Yaz mevsiminde ve sıcak bir günde eski valiliğin olduğu yerde bir mitingde dinlemiştim. “Adalet güneş gibi herkesi kapsamalıdır” demişti. Fahri Tuna’nın sayımıyla 26 kişiydik dinleyici olarak. Gerçeklerin derin yüzüydü. O saf bir altın madeni gibiydi, içinde ayarını küçültecek katkı yoktu. Dünyada yaşıyordu ama dünyalı değildi. Ödüllere adım atmayan, büyük ödüle hazırlanan fikir adamıydı. Belki hakkında dedi kodu yapılmayan ve İlahi sevgiyle sevdirilen bir insandı. Doğduğu toprağın kokusu olsa da yerin ve göğün rabbine çağıran bir neferdi. Belki şarıl şarıl akan bir ırmak değildi fakat zemzem misali daima çağlayan fikirlere ve ülküye sahipti. Arı, berrak ve duru söylemi ve istikametiyle kendini tanımayana sitem etmeyen, tanıyanı ise derdiyle dertlendiren bir bakışa sahipti.
40 yaşından sonra resmi bir görevde çalışmadı. Kedine verilen maddi ödülü almayan ve ödül belgesinin ise postayla gönderilmesini isteyecek kadar bize yabancı hakka dost insandı. O ödüllere karşı alerjisi olan bir insandı. Onu yolda yalnız yürürken görmek mümkündü. Üstünde ki elbiseler yenilikle ve modelle değil, fikir ve hikmetle yarış halindeydi. Gittiğim bir düğünde damat beyin gelin hanıma hitaben okuduğu O’nun Mono Roza şiirini dinlediğimi bilirim.
“Dağların yıkılışını gördüm bir Venüs bardağında
Köle gibi satıldım pazarlar pazarında
Güneşin sarardığını gördüm Konstantin duvarında
Senin hayallerinle yandım düşlerin civarında
Gölgendi yansıyıp duran bengisu pınarında
Ölüm düşüncesinin beni sardığı şu anda
Verilmemiş hesapların korkusuyla
Sana geldim ayaklarına kapanmaya geldim
Af dilemeye geldim affa layık olmasam da
Sevgili
En sevgili
Ey sevgili
Uzatma dünya sürgünümü benim.”
Ülkendeki kuşlardan ne haber vardır
Mezarlardan bile yükselen bir bahar vardır
Aşk celladından ne çıkar mademki yâr vardır
Yoktan da vardan da öte bir Var vardır.
“Bir ülke 150 yıl sistem tartışır mı? Madem öyle meşrutiyette, cumhuriyette, 1945 de bulsaydınız ya. Bulamazsınız ve bulamadınız. Siz sistemin esas olduğunu zannediyorsunuz. Yani bu geldi mi her şey bitecek, her şey gül gülistanlık olacak dendi bunlar biçim ve şekildir. Muhteva değildir. Muhtevası insanın kendi medeniyetidir. Kap ne kadar güzel olursa olsun içine koyduğunuz su güzel değilse, içtiğiniz su gene aynıdır. Suyun kalitesini yükseltmeliyiz. Bizi yaşatan idealimizi önce gerçekleştirmeyi hedef almalıyız.”
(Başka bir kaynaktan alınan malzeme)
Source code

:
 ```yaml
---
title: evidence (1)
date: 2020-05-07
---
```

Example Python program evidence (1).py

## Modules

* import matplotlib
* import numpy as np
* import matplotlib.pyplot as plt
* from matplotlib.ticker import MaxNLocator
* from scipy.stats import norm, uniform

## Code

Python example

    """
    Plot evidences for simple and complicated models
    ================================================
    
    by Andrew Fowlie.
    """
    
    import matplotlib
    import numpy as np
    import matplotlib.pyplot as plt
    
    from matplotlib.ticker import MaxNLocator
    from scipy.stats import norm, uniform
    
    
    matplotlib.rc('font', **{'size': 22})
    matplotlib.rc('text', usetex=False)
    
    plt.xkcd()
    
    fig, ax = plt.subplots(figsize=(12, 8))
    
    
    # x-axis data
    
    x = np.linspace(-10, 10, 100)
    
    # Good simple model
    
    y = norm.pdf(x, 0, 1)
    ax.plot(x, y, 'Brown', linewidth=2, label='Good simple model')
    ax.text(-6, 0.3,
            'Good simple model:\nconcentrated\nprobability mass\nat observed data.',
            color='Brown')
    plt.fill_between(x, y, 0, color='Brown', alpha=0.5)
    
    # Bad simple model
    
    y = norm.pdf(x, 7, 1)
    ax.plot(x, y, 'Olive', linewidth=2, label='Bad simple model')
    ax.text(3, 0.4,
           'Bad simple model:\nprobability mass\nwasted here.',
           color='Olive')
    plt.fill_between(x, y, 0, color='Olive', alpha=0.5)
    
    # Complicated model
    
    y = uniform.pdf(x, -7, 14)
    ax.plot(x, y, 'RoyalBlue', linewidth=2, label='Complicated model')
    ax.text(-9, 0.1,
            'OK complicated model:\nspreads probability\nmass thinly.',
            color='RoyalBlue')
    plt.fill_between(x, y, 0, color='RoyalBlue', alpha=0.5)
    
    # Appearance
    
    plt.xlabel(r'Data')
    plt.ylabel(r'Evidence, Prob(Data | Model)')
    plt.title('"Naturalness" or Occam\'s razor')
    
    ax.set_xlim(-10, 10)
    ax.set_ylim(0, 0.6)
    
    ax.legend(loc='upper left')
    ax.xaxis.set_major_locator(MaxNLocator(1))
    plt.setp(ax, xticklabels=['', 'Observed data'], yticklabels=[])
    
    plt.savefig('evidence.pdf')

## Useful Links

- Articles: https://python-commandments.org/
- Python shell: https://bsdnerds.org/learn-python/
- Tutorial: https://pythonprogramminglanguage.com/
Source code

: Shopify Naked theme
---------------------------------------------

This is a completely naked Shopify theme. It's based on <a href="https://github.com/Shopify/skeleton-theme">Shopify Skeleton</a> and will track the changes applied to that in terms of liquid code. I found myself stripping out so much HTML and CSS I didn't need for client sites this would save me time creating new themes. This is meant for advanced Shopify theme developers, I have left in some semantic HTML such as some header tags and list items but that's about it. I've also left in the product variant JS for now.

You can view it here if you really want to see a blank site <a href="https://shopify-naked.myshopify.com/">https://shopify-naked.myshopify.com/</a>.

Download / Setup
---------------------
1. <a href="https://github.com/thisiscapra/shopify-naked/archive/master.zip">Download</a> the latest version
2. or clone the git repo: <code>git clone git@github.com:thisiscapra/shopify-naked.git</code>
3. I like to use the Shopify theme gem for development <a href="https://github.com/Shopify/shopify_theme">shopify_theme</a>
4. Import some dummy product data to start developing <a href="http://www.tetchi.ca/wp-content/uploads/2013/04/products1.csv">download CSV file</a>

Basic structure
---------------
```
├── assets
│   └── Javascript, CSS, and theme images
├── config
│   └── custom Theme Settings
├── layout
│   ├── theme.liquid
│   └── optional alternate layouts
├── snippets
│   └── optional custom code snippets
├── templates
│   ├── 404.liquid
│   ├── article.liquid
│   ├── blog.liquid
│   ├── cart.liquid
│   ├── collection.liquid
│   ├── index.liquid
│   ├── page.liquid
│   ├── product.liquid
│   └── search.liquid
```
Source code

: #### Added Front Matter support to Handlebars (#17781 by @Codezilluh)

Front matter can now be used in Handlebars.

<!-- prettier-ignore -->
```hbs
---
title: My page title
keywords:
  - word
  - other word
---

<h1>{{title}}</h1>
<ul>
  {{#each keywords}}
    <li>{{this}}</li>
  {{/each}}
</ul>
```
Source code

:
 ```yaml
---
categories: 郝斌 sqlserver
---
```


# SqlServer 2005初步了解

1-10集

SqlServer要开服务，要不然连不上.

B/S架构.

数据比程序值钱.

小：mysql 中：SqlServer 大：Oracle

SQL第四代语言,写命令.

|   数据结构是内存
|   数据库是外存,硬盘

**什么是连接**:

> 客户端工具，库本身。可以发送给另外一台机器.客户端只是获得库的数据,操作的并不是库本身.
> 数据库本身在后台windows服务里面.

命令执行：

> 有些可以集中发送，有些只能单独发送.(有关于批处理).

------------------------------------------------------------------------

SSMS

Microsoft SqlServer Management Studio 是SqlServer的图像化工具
Bana hep sorulur ben derim ki “Bütün Müslümanlar birleşecek tek millet (İslam Milleti) olacak, tüm diller benim dilimdir diyecek, tek dilli değil çok dilli, benim milletimin çok dili var övünülecek bir şeydir. Benim ülkemin yedi iklimi var ancak benim ülkem tektir. Dâru’l İslam tek milletim var o da İslam milletidir. Irkım çok, kavim, toy çok. Bir tek ülkesi var. Bunun da tek devleti olmalıdır. Bir medeniyeti var o da İslam medeniyetidir. Dinleyenler bu mümkün müdür? Derler. Derim ki başka alternatif yoksa bunun zorluğunu düşünmenin anlamı yok. Hem dünyanızı ve hem ahiretinizi teminat altına alacak varsa olabilir ama yoktur. Devlet sistemi faklı olabilir. Ordusu tek ordu, ekonomisi tek olmalıdır. Kolay mı derseniz? Hayatta kolay olan ne var? Kölelik kolay mı?
İşte bu kutlu sözlerin sahibi: Diyarbakır Erganili Ahmet Sezai Karakoç’tur.
Rabbim rahmetiyle muamele eylesin. Cümlemize Diriliş Amentüsünden istifadeyi lütfetsin.